2 その内訳としての日本本土出身者、朝鮮半島出身者、台湾出身者の数は各々何名であるか、その人数を軍人、軍属の別に明らかにされたい。
3 更に、その内の死亡者数と遺骨が遺族に返還された数、残されている遺骸・遺骨の数を出身国別に明らかにされたい。
4 死亡者の内、靖国神社に合祀されている人数を出身国別に承知しているか。

二 海軍について

 防衛庁防衛研究所戦史室が著わした「戦史叢書・海軍軍戦備(二)」(一九七五年発行)によれば、一九四五年八月十五日現在の海軍の軍人数は、百六十九万三千二百二十三人であり、一九四一年から一九四五年までの海軍軍人死亡数は、三十一万九千七十七人となっている。
1 政府は、一九三一年のいわゆる満州事変から一九四五年の敗戦までの十五年間に、海軍が動員した兵力の数は累計で何名になるのか明らかにされたい。
2 その内訳としての日本本土出身者、朝鮮半島出身者、台湾出身者の数は各々何名であるか、その人数を軍人、軍属の別に明らかにされたい。
3 更に、その内の死亡者数と遺骨が遺族に返還された数、残されている遺骸、遺骨の数を出身国別に明らかにされたい。
4 死亡者の内、靖国神社に合祀されている人数を出身国別に承知しているか。

三 政府は、旧軍から引き継いだ人事記録などの名簿類で確認できる数として、朝鮮半島出身旧軍人軍属を二十四万三千九百九十二人、台湾出身旧軍人軍属を二十万七千百八十三人と発表しているようであるが、それは事実か。また、その数値を政府が最初に発表した時期はいつであるか明らかにされたい。

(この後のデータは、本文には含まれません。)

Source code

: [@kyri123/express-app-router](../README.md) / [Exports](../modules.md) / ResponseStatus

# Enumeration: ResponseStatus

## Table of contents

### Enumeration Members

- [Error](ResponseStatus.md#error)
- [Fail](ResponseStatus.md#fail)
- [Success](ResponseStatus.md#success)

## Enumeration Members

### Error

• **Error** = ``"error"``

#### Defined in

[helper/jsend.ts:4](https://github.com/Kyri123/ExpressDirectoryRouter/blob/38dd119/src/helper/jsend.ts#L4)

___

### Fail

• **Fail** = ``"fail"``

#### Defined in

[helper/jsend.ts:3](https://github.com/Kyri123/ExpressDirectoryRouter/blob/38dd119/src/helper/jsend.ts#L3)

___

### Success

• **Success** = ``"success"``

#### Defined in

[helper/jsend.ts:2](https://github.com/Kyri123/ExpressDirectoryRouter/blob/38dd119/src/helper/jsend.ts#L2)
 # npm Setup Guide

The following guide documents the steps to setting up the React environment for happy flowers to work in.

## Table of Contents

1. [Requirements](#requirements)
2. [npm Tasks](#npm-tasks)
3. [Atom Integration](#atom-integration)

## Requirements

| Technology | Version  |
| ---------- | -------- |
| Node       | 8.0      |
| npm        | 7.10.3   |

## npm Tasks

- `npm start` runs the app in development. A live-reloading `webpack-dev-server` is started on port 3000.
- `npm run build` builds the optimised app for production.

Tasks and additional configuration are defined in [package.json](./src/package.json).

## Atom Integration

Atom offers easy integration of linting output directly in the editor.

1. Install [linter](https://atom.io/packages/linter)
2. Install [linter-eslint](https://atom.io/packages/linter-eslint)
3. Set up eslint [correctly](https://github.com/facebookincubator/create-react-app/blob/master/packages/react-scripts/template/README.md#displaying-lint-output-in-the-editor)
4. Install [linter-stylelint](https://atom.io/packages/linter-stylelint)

四 政府が韓国政府に軍人軍属の名簿を提供した一九九三年以降にも朝鮮人軍人軍属の名簿が、民間の調査や韓国政府によって発見されているが、政府はどのような名簿が発見されているか把握しているか。また、前記三の政府発表の数に、それらの数を加算して再度発表する意思はあるか。

五 前記一及び二の質問の動員総数の内、政府が旧軍から引き継いだ人事記録や各都道府県が引き継いだ兵籍簿、戦時名簿などで個人が特定できている数は何名か明らかにされたい。

六 日本が植民地としていた台湾、朝鮮半島においても住民に対し軍事動員がなされた。
 公安調査庁が発表した『在日本朝鮮人の概況』によると朝鮮人の軍事動員総数は、陸軍が二十五万七千四百四人、海軍が十万六千七百八十二人、合計三十六万四千百八十六人である。
 他方、外務省外交史料館にある表題「朝鮮人戦没者遺骨問題に関する件」(一九五六年六月六日の厚生省と外務省の協議記録)の文書では、「戦時における応召者数は、陸海軍を合わせ三十七万七千名である」としている。この数値のどちらが正しいのか明らかにされたい。
 また、一九九三年の第一二六回国会の衆議院厚生委員会の質疑において、加藤繁秋議員の質問に対し、当時の厚生大臣が「(公安調査庁の三十六万四千百八十六人との発表について)今初めて聞く話でございますが、公安調査庁の方に聞いてみたいと思っております」と答弁している。その後、厚生労働省は公安調査庁にどのような問い合わせを行ったのか、その結果について明らかにされたい。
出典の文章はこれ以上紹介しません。